What's New About The New Commandment?

5th Sunday of Easter, John 13:31-33a,34-35

“I give you a new commandment: love one another.” –It may seem that this commandment to love is not new. Even under the Old Law, the Jews were commanded to love God above all (Deut. 6:5) and to love their neighbor as themselves (Lev. 19:18).

There are, in fact, three particular reasons why this commandment is said to be new:

First, because of the newness, the renewal, it produces. This newness is from charity, the charity to which Christ urges us.

Secondly, this commandment is said to be new because of the cause which produces this renewal; and this is a new spirit. There are two spirits: the old and the new. The old spirit is the spirit of slavery; the new is the spirit of love. The first produces slaves; the second, children by adoption. The spirit sets us on fire with love because "God's love has been poured into our hearts through the Holy Spirit" (Rom 5:5).

Thirdly, it is a new commandment because of the effect it established, that is, a New Covenant. The difference between the New and the Old Covenant is that between love and fear. Under the Old Covenant, this commandment was observed through fear; under the New Covenant it is observed through love. So this commandment was in the Old Law, not as characteristic of it, but as a preparation for the New Law.

 That we might fulfill this new commandment, Christ has sent into our hearts the Holy Spirit. Hence, it is most appropriate that this Gospel be proclaimed by the Church in preparation for the solemn feast of Pentecost.

See St. Thomas Aquinas, Commentary on John 13,7.
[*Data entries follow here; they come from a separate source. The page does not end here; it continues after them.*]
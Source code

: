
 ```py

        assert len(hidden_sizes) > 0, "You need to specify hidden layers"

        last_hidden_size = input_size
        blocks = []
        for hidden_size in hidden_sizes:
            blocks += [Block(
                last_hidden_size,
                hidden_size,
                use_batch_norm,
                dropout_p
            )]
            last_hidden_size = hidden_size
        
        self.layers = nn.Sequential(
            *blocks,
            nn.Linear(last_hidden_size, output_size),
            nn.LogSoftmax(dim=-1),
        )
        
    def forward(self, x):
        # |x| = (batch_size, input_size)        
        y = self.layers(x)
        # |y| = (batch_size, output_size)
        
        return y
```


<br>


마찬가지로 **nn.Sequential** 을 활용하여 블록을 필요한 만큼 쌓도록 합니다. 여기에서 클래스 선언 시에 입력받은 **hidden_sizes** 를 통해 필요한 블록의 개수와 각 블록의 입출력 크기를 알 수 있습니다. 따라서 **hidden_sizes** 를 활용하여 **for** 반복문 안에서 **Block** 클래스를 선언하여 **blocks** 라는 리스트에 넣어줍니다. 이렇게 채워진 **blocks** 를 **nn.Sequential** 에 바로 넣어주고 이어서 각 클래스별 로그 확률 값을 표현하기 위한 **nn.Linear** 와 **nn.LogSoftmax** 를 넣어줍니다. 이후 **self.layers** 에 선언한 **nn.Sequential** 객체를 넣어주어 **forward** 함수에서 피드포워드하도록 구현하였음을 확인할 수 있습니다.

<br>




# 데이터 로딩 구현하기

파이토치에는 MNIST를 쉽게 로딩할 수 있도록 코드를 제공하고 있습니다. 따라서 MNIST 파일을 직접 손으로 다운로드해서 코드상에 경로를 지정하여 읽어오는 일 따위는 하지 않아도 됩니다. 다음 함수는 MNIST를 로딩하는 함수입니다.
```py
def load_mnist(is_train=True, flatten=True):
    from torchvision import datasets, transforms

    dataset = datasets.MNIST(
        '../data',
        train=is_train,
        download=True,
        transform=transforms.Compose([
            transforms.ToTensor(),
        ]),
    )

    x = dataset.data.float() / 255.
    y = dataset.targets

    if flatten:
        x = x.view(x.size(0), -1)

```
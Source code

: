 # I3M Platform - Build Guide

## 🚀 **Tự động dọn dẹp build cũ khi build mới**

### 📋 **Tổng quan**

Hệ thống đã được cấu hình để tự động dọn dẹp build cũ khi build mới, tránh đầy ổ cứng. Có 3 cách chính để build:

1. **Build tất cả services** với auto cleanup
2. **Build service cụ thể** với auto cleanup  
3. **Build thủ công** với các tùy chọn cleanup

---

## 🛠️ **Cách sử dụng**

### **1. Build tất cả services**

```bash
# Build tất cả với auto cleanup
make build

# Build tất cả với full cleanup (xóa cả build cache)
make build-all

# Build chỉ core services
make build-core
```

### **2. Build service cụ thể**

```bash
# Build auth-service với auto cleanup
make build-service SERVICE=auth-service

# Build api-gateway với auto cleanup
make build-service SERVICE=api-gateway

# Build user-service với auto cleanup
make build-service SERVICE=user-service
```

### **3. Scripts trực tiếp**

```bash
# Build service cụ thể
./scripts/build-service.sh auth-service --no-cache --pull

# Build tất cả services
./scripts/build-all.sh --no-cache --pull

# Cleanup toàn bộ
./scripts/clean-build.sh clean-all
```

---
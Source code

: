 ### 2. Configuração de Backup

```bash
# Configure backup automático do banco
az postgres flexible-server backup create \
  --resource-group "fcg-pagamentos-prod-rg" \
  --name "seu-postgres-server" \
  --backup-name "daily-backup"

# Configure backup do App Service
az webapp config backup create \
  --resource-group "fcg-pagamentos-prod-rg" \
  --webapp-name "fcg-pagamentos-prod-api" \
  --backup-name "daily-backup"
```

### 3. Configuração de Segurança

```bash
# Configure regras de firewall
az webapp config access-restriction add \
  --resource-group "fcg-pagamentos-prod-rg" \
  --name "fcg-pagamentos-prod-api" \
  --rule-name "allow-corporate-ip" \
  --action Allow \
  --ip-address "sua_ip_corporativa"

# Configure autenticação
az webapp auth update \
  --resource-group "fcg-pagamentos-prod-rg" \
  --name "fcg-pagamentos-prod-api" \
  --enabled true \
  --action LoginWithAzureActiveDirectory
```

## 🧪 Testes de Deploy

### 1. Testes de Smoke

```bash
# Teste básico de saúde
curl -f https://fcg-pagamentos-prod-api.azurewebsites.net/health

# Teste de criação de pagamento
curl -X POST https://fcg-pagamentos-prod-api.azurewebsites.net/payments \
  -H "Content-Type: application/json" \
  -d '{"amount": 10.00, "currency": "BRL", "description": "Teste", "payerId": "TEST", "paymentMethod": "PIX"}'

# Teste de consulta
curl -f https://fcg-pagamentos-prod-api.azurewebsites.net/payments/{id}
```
“As I have loved you, so you also should love one another.” –It is as though Christ says: “Because I have loved you in a new and especial manner, taking upon me your flesh and giving it to you by means of the Eucharist which I have just instituted as the food of your soul, that in this Sacrament I might unite you all to me, and to one another in me; for this cause I likewise demand of you, 0 Christians, that you love one another with a new and peculiar love, not merely as man loves man, because of their common nature, but as a Christian ought to love one who is united to himself in Christ, a fellow-member of the same Church of Christ and participator of the same Eucharist.”

Thus, the love of Christ for us, should in turn stir up our love for one another. For those whom Christ loves, we his followers ought also to love. And Christ has indeed loved his Church in a marvelous way, giving himself to her in the Holy Eucharist and uniting all her members to himself and to one another through this Sacrament.
See Cornelius a’ Lapide, Commentary on John.

Now Christ loved us three ways: gratuitously, effectively and rightly.

He loved us gratuitously because he began to love us and did not wait for us to begin to love him. In the same way we should first love our neighbors and not wait to be loved by them or for them to do us a favor.

Christ loved us effectively, which is obvious from what he did; for love is proven to exist from what one does. The greatest thing a person can do for a friend is to give himself for that friend. This is what Christ did. We also should be led by this example and love one another effectively and fruitfully: "Let us not love in word or in speech but in deed and in truth" (1 Jn 3:18).

Christ also loved us rightly. Since all friendship is based on some kind of sharing (for similarity is a cause of love), that friendship is right which is based on a similarity or a sharing in some good. Now Christ loved us as similar to himself by the grace of adoption, loving us in the light of this similarity in order to draw us to God. We also, in the one we love, should love what pertains to God and not so much the pleasure or benefits the loved one gives to us. In this kind of love for our neighbor, even the love of God is included.

See St. Thomas Aquinas, Commentary on John 13,7.